A record I’d love to own is most money given to charity.

You live in Sag Harbor, I imagine the life of a writer there consists of sitting on a dock overlooking the water punching away on an old school typewriter, maybe even a pipe hanging out of the side of your mouth. I’m kidding, but how much of this is true? What is the life of an author like?

Just addressing what the author’s life is like for me now, as opposed to decades of struggle: I have the privileges of being immersed only in projects I care very much about and I pretty much set my own schedule. Now, having said that, my schedule is rather strict. I work a lot, whether it be researching, writing articles, getting what I can get written every day on a book project, work-related reading, work-related travel which can include promoting a book, etc.

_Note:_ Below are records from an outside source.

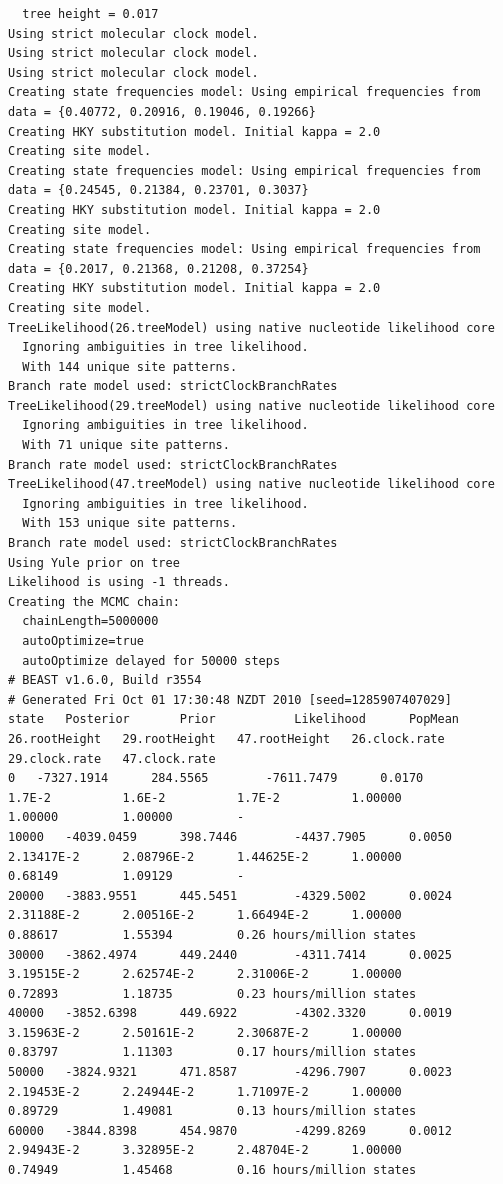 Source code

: \documentclass[12pt]{article}
\begin{document}
{\begin{verbatim}
  tree height = 0.017
Using strict molecular clock model.
Using strict molecular clock model.
Using strict molecular clock model.
Creating state frequencies model: Using empirical frequencies from data = {0.40772, 0.20916, 0.19046, 0.19266}
Creating HKY substitution model. Initial kappa = 2.0
Creating site model.
Creating state frequencies model: Using empirical frequencies from data = {0.24545, 0.21384, 0.23701, 0.3037}
Creating HKY substitution model. Initial kappa = 2.0
Creating site model.
Creating state frequencies model: Using empirical frequencies from data = {0.2017, 0.21368, 0.21208, 0.37254}
Creating HKY substitution model. Initial kappa = 2.0
Creating site model.
TreeLikelihood(26.treeModel) using native nucleotide likelihood core
  Ignoring ambiguities in tree likelihood.
  With 144 unique site patterns.
Branch rate model used: strictClockBranchRates
TreeLikelihood(29.treeModel) using native nucleotide likelihood core
  Ignoring ambiguities in tree likelihood.
  With 71 unique site patterns.
Branch rate model used: strictClockBranchRates
TreeLikelihood(47.treeModel) using native nucleotide likelihood core
  Ignoring ambiguities in tree likelihood.
  With 153 unique site patterns.
Branch rate model used: strictClockBranchRates
Using Yule prior on tree
Likelihood is using -1 threads.
Creating the MCMC chain:
  chainLength=5000000
  autoOptimize=true
  autoOptimize delayed for 50000 steps
# BEAST v1.6.0, Build r3554
# Generated Fri Oct 01 17:30:48 NZDT 2010 [seed=1285907407029]
state	Posterior   	Prior       	Likelihood  	PopMean     	26.rootHeight	29.rootHeight	47.rootHeight	26.clock.rate	29.clock.rate	47.clock.rate
0	-7327.1914  	284.5565    	-7611.7479  	0.0170      	1.7E-2      	1.6E-2      	1.7E-2      	1.00000     	1.00000     	1.00000     	-
10000	-4039.0459  	398.7446    	-4437.7905  	0.0050      	2.13417E-2  	2.08796E-2  	1.44625E-2  	1.00000     	0.68149     	1.09129     	-
20000	-3883.9551  	445.5451    	-4329.5002  	0.0024      	2.31188E-2  	2.00516E-2  	1.66494E-2  	1.00000     	0.88617     	1.55394     	0.26 hours/million states
30000	-3862.4974  	449.2440    	-4311.7414  	0.0025      	3.19515E-2  	2.62574E-2  	2.31006E-2  	1.00000     	0.72893     	1.18735     	0.23 hours/million states
40000	-3852.6398  	449.6922    	-4302.3320  	0.0019      	3.15963E-2  	2.50161E-2  	2.30687E-2  	1.00000     	0.83797     	1.11303     	0.17 hours/million states
50000	-3824.9321  	471.8587    	-4296.7907  	0.0023      	2.19453E-2  	2.24944E-2  	1.71097E-2  	1.00000     	0.89729     	1.49081     	0.13 hours/million states
60000	-3844.8398  	454.9870    	-4299.8269  	0.0012      	2.94943E-2  	3.32895E-2  	2.48704E-2  	1.00000     	0.74949     	1.45468     	0.16 hours/million states

\end{verbatim}}
\end{document}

This past August 7 was the first time I went to the bay two blocks away and went swimming. I don’t go boating, I don’t hang out at the American Hotel, and I don’t smoke or have a manual typewriter. It’s great that my commute to work is down the hallway to my office, but otherwise, there is no punching out at the same time every day, no paid sick or vacation days, no pension, etc. I’m at my desk by 7:30 a.m. every morning (10 a.m. on Sundays), and if enough has not been accomplished during the day, I could be at my desk at 7:30 in the evening.

One of many reasons why I miss my children being young is I don’t have that competing pleasure getting me out from behind the computer. No doubt contributing to my not getting out and about much is not having a favorite watering hole since Nichols in East Hampton closed a few years ago.

How is your golf game?

My golf game died of natural causes five years ago. Every year, I intend to resuscitate it. I don’t understand how years ago I had less money and played more golf.

What are some of the most interesting or surprising facts you learned about Montauk while doing research for Dark Noon? Tell us your secrets!

One was learning how robust the Montauk fishing industry was from the 1930s on, compared to today when there are so many scarcities. Being about to separate the fact from the legend about the future shark hunter Frank Mundus during his first year in Montauk was fun. So was learning about the cannonball trains that brought thousands of anglers out to Montauk every summer during the boom years after World War II. And little things like the Pelican tragedy in 1951 led to the founding of the Montauk Ambulance. Another joy was how Robin Strong and others at the Montauk Library were so generous to me, and how priceless the local history archives there are.

The Heart of Everything that Is, is a story about Red Cloud who was the only American Indian in history to defeat the United States Army in a war. For the majority of Americans, I’m sure this was the first time hearing that this actually happened. It’s not exactly something we were all taught in school, did you receive any backlash after releasing this book from some non-believers?

Quite the opposite. Much of the reaction to Heart was surprise because the genocide of the American Indian is, shall we say, “under-reported” in the U.S. education system. Another reaction was gratitude that the story of Red Cloud and the Plains Indians was being told as objectively as possible, meaning not solely through the eyes of the white conquerors. White explorers and fur traders and eventually prospectors and settlers encountered a fascinating way of life—much of it not pretty or romantic—on the other side of the Missouri River in the 1800s, and for most of us, the little information we have about it came from Hollywood portrayals, which could be wildly wrong. I am glad to report that responding from demand from education circles and parent groups, a version of Heart for readers up to 12 years old will be published next February.

Anything in the works our readers should know about?

My next collaboration with Bob Drury, our first since Heart, will be published by Simon & Schuster this October. Lucky 666: The Impossible Mission is about a B-17 bomber’s exploits in the Pacific Theater in 1943, which led to the most decorated crew of the war. My next solo book will be published by St. Martin’s next February, and the title pretty much explains it: Dodge City: Wyatt Earp, Bat Masterson, and the Wickedest Town In the American West. Reach for the sky, podna!